:: Records for processing ::

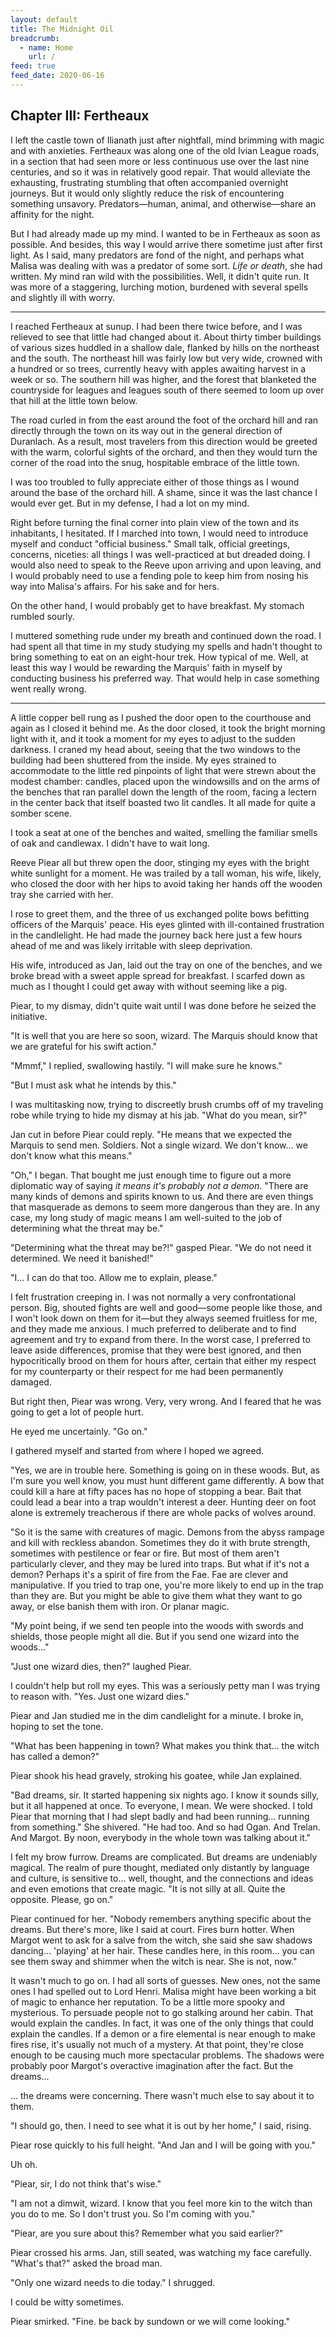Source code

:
 ```yaml
---
layout: default
title: The Midnight Oil
breadcrumb:
  - name: Home
    url: /
feed: true
feed_date: 2020-06-16
---
```

Chapter III: Fertheaux
----------------------

I left the castle town of Ilianath just after nightfall, mind brimming with magic and with anxieties. Fertheaux was along one of the old Ivian League roads, in a section that had seen more or less continuous use over the last nine centuries, and so it was in relatively good repair. That would alleviate the exhausting, frustrating stumbling that often accompanied overnight journeys. But it would only slightly reduce the risk of encountering something unsavory. Predators—human, animal, and otherwise—share an affinity for the night.

But I had already made up my mind. I wanted to be in Fertheaux as soon as possible. And besides, this way I would arrive there sometime just after first light. As I said, many predators are fond of the night, and perhaps what Malisa was dealing with was a predator of some sort. *Life or death*, she had written. My mind ran wild with the possibilities. Well, it didn't quite run. It was more of a staggering, lurching motion, burdened with several spells and slightly ill with worry.

---

I reached Fertheaux at sunup. I had been there twice before, and I was relieved to see that little had changed about it. About thirty timber buildings of various sizes huddled in a shallow dale, flanked by hills on the northeast and the south. The northeast hill was fairly low but very wide, crowned with a hundred or so trees, currently heavy with apples awaiting harvest in a week or so. The southern hill was higher, and the forest that blanketed the countryside for leagues and leagues south of there seemed to loom up over that hill at the little town below.

The road curled in from the east around the foot of the orchard hill and ran directly through the town on its way out in the general direction of Duranlach. As a result, most travelers from this direction would be greeted with the warm, colorful sights of the orchard, and then they would turn the corner of the road into the snug, hospitable embrace of the little town.

I was too troubled to fully appreciate either of those things as I wound around the base of the orchard hill. A shame, since it was the last chance I would ever get. But in my defense, I had a lot on my mind.

Right before turning the final corner into plain view of the town and its inhabitants, I hesitated. If I marched into town, I would need to introduce myself and conduct "official business." Small talk, official greetings, concerns, niceties: all things I was well-practiced at but dreaded doing. I would also need to speak to the Reeve upon arriving and upon leaving, and I would probably need to use a fending pole to keep him from nosing his way into Malisa's affairs. For his sake and for hers.

On the other hand, I would probably get to have breakfast. My stomach rumbled sourly.

I muttered something rude under my breath and continued down the road. I had spent all that time in my study studying my spells and hadn't thought to bring something to eat on an eight-hour trek. How typical of me. Well, at least this way I would be rewarding the Marquis' faith in myself by conducting business his preferred way. That would help in case something went really wrong.

---

A little copper bell rung as I pushed the door open to the courthouse and again as I closed it behind me. As the door closed, it took the bright morning light with it, and it took a moment for my eyes to adjust to the sudden darkness. I craned my head about, seeing that the two windows to the building had been shuttered from the inside. My eyes strained to accommodate to the little red pinpoints of light that were strewn about the modest chamber: candles, placed upon the windowsills and on the arms of the benches that ran parallel down the length of the room, facing a lectern in the center back that itself boasted two lit candles. It all made for quite a somber scene.

I took a seat at one of the benches and waited, smelling the familiar smells of oak and candlewax. I didn't have to wait long.

Reeve Piear all but threw open the door, stinging my eyes with the bright white sunlight for a moment. He was trailed by a tall woman, his wife, likely, who closed the door with her hips to avoid taking her hands off the wooden tray she carried with her.

I rose to greet them, and the three of us exchanged polite bows befitting officers of the Marquis' peace. His eyes glinted with ill-contained frustration in the candlelight. He had made the journey back here just a few hours ahead of me and was likely irritable with sleep deprivation.

His wife, introduced as Jan, laid out the tray on one of the benches, and we broke bread with a sweet apple spread for breakfast. I scarfed down as much as I thought I could get away with without seeming like a pig.

Piear, to my dismay, didn't quite wait until I was done before he seized the initiative.

"It is well that you are here so soon, wizard. The Marquis should know that we are grateful for his swift action."

"Mmmf," I replied, swallowing hastily. "I will make sure he knows."

"But I must ask what he intends by this."

I was multitasking now, trying to discreetly brush crumbs off of my traveling robe while trying to hide my dismay at his jab. "What do you mean, sir?"

Jan cut in before Piear could reply. "He means that we expected the Marquis to send men. Soldiers. Not a single wizard. We don't know... we don't know what this means."

"Oh," I began. That bought me just enough time to figure out a more diplomatic way of saying *it means it's probably not a demon*. "There are many kinds of demons and spirits known to us. And there are even things that masquerade as demons to seem more dangerous than they are. In any case, my long study of magic means I am well-suited to the job of determining what the threat may be."

"Determining what the threat may be?!" gasped Piear. "We do not need it determined. We need it banished!"

"I... I can do that too. Allow me to explain, please."

I felt frustration creeping in. I was not normally a very confrontational person. Big, shouted fights are well and good—some people like those, and I won't look down on them for it—but they always seemed fruitless for me, and they made me anxious. I much preferred to deliberate and to find agreement and try to expand from there. In the worst case, I preferred to leave aside differences, promise that they were best ignored, and then hypocritically brood on them for hours after, certain that either my respect for my counterparty or their respect for me had been permanently damaged.

But right then, Piear was wrong. Very, very wrong. And I feared that he was going to get a lot of people hurt.

He eyed me uncertainly. "Go on."

I gathered myself and started from where I hoped we agreed.

"Yes, we are in trouble here. Something is going on in these woods. But, as I'm sure you well know, you must hunt different game differently. A bow that could kill a hare at fifty paces has no hope of stopping a bear. Bait that could lead a bear into a trap wouldn't interest a deer. Hunting deer on foot alone is extremely treacherous if there are whole packs of wolves around.

"So it is the same with creatures of magic. Demons from the abyss rampage and kill with reckless abandon. Sometimes they do it with brute strength, sometimes with pestilence or fear or fire. But most of them aren't particularly clever, and they may be lured into traps. But what if it's not a demon? Perhaps it's a spirit of fire from the Fae. Fae are clever and manipulative. If you tried to trap one, you're more likely to end up in the trap than they are. But you might be able to give them what they want to go away, or else banish them with iron. Or planar magic.

"My point being, if we send ten people into the woods with swords and shields, those people might all die. But if you send one wizard into the woods..."

"Just one wizard dies, then?" laughed Piear.

I couldn't help but roll my eyes. This was a seriously petty man I was trying to reason with. "Yes. Just one wizard dies."

Piear and Jan studied me in the dim candlelight for a minute. I broke in, hoping to set the tone.

"What has been happening in town? What makes you think that... the witch has called a demon?"

Piear shook his head gravely, stroking his goatee, while Jan explained.

"Bad dreams, sir. It started happening six nights ago. I know it sounds silly, but it all happened at once. To everyone, I mean. We were shocked. I told Piear that morning that I had slept badly and had been running... running from something." She shivered. "He had too. And so had Ogan. And Trelan. And Margot. By noon, everybody in the whole town was talking about it."

I felt my brow furrow. Dreams are complicated. But dreams are undeniably magical. The realm of pure thought, mediated only distantly by language and culture, is sensitive to... well, thought, and the connections and ideas and even emotions that create magic. "It is not silly at all. Quite the opposite. Please, go on."

Piear continued for her. "Nobody remembers anything specific about the dreams. But there's more, like I said at court. Fires burn hotter. When Margot went to ask for a salve from the witch, she said she saw shadows dancing... 'playing' at her hair. These candles here, in this room... you can see them sway and shimmer when the witch is near. She is not, now."

It wasn't much to go on. I had all sorts of guesses. New ones, not the same ones I had spelled out to Lord Henri. Malisa might have been working a bit of magic to enhance her reputation. To be a little more spooky and mysterious. To persuade people not to go stalking around her cabin. That would explain the candles. In fact, it was one of the only things that could explain the candles. If a demon or a fire elemental is near enough to make fires rise, it's usually not much of a mystery. At that point, they're close enough to be causing much more spectacular problems. The shadows were probably poor Margot's overactive imagination after the fact. But the dreams...

... the dreams were concerning. There wasn't much else to say about it to them.

"I should go, then. I need to see what it is out by her home," I said, rising.

Piear rose quickly to his full height. "And Jan and I will be going with you."

Uh oh.

"Piear, sir, I do not think that's wise."

"I am not a dimwit, wizard. I know that you feel more kin to the witch than you do to me. So I don't trust you. So I'm coming with you."

"Piear, are you sure about this? Remember what you said earlier?"

Piear crossed his arms. Jan, still seated, was watching my face carefully. "What's that?" asked the broad man.

"Only one wizard needs to die today." I shrugged.

I could be witty sometimes.

Piear smirked. "Fine. be back by sundown or we will come looking."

:::

[Problem description] Each line above that contains the word "same" should be counted, and only the total given.

[Solution for this task] 2